--- Aim of the exercise ---
Only the count is wanted here: how many lines of the entries hold the string "person"?
*** Opening of Source material ***
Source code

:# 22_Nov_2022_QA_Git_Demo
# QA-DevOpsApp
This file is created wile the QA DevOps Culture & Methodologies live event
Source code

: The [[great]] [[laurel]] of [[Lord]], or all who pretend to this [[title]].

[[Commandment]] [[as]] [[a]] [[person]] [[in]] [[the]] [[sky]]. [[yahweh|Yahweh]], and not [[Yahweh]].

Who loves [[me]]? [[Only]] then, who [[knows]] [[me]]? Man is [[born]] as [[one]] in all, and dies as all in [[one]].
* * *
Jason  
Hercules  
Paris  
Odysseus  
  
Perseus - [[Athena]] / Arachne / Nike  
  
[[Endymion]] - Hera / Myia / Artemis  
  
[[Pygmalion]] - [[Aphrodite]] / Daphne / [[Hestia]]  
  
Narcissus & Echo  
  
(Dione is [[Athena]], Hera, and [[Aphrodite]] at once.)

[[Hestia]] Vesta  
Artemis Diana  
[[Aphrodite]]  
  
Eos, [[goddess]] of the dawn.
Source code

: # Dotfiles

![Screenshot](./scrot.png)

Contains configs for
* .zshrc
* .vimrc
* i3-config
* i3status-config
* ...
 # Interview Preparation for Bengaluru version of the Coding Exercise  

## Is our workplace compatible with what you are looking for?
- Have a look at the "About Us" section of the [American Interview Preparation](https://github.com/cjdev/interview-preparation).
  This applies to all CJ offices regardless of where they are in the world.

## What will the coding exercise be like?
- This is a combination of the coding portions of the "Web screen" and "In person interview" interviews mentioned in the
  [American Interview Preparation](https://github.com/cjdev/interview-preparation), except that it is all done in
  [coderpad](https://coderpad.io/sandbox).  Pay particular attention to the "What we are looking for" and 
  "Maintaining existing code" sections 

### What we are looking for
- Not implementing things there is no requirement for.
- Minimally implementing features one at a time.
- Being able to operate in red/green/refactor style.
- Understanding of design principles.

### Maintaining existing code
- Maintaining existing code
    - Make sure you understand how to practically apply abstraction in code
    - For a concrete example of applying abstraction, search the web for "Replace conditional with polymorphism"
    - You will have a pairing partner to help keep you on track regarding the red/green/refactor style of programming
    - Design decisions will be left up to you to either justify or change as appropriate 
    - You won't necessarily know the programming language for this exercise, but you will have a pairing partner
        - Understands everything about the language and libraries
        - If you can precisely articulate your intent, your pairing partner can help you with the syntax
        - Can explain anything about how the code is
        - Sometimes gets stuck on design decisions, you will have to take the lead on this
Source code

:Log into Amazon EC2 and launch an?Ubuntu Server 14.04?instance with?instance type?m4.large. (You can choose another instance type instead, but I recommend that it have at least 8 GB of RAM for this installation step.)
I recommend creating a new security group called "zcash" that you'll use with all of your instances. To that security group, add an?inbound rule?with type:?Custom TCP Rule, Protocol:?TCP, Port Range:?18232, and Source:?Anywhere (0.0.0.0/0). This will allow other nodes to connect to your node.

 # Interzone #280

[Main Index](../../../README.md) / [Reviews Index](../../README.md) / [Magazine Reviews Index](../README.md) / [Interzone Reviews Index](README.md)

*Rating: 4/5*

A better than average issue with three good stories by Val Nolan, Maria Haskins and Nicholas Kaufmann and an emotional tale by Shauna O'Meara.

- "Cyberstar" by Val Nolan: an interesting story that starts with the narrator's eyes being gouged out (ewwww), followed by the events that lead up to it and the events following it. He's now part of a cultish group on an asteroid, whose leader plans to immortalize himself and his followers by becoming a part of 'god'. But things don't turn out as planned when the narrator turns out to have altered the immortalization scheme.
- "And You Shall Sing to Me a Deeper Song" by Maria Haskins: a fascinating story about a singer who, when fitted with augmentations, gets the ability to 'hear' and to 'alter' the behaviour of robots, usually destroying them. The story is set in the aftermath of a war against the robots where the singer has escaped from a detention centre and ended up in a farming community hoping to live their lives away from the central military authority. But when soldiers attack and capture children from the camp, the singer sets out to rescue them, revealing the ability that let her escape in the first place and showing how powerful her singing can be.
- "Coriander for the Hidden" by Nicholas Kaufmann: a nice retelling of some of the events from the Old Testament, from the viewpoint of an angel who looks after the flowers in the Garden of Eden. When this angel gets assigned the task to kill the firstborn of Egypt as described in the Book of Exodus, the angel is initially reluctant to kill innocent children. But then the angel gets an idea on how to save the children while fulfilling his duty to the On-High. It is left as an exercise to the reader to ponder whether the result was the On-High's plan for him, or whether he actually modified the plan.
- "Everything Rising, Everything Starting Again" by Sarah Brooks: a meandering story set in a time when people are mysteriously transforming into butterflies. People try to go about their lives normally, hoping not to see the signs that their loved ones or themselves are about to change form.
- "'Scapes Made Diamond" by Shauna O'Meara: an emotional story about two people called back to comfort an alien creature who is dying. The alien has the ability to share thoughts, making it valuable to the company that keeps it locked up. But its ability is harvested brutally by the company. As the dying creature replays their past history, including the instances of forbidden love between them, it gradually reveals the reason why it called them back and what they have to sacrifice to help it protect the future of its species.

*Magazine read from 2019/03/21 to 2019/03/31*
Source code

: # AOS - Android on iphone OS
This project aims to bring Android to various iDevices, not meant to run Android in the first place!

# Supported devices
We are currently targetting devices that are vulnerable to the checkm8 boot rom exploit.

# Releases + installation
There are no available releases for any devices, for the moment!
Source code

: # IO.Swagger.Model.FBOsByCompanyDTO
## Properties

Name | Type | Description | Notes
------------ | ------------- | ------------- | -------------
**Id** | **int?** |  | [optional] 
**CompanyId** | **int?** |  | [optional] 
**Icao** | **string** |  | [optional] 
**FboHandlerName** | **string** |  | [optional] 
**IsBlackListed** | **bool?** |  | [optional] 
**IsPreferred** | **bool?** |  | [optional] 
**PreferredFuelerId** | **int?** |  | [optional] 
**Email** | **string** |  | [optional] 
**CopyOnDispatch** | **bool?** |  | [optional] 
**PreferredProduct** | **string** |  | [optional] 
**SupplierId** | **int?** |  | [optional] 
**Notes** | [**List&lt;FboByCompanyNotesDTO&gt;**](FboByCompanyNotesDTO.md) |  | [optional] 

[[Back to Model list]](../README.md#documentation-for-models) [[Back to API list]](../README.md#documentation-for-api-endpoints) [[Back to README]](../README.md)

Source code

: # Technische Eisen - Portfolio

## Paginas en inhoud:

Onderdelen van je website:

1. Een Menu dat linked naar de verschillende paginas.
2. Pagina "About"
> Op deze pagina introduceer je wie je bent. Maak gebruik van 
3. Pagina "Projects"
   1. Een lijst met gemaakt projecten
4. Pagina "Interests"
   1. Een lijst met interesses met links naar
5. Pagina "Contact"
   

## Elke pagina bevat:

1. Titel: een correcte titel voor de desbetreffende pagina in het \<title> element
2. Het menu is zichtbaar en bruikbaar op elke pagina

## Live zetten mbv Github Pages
*** Close of Source material ***
--- Result ---
2